*WHAT YOU NEED TO DO*. List each line of the data that holds the string "null".
--- MATERIAL PROVIDED ---
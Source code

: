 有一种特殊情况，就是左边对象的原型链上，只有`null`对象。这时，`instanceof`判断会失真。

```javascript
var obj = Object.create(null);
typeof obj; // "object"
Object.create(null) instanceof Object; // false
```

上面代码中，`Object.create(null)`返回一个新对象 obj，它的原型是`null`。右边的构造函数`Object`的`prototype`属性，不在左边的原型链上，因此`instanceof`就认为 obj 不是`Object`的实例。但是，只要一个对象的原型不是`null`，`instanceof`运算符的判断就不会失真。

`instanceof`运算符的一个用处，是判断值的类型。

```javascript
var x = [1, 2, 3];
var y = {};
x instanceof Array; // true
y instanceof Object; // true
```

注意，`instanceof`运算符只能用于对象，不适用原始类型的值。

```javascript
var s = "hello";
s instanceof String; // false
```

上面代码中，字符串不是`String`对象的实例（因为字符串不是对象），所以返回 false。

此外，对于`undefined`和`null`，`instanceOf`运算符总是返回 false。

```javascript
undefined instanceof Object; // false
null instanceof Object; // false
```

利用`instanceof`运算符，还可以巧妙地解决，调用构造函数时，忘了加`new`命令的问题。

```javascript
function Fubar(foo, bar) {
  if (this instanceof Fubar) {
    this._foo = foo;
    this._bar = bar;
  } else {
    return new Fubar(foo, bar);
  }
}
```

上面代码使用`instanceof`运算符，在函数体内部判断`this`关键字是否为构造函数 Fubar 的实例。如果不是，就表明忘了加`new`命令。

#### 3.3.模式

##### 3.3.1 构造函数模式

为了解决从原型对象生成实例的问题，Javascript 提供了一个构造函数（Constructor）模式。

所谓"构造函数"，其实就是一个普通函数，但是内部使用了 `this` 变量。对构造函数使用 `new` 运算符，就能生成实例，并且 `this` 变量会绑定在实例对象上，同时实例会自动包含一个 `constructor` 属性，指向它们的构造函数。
---
*EXPECTED OUTPUT*.
: 有一种特殊情况，就是左边对象的原型链上，只有`null`对象。这时，`instanceof`判断会失真。
var obj = Object.create(null);
Object.create(null) instanceof Object; // false
上面代码中，`Object.create(null)`返回一个新对象 obj，它的原型是`null`。右边的构造函数`Object`的`prototype`属性，不在左边的原型链上，因此`instanceof`就认为 obj 不是`Object`的实例。但是，只要一个对象的原型不是`null`，`instanceof`运算符的判断就不会失真。
此外，对于`undefined`和`null`，`instanceOf`运算符总是返回 false。
null instanceof Object; // false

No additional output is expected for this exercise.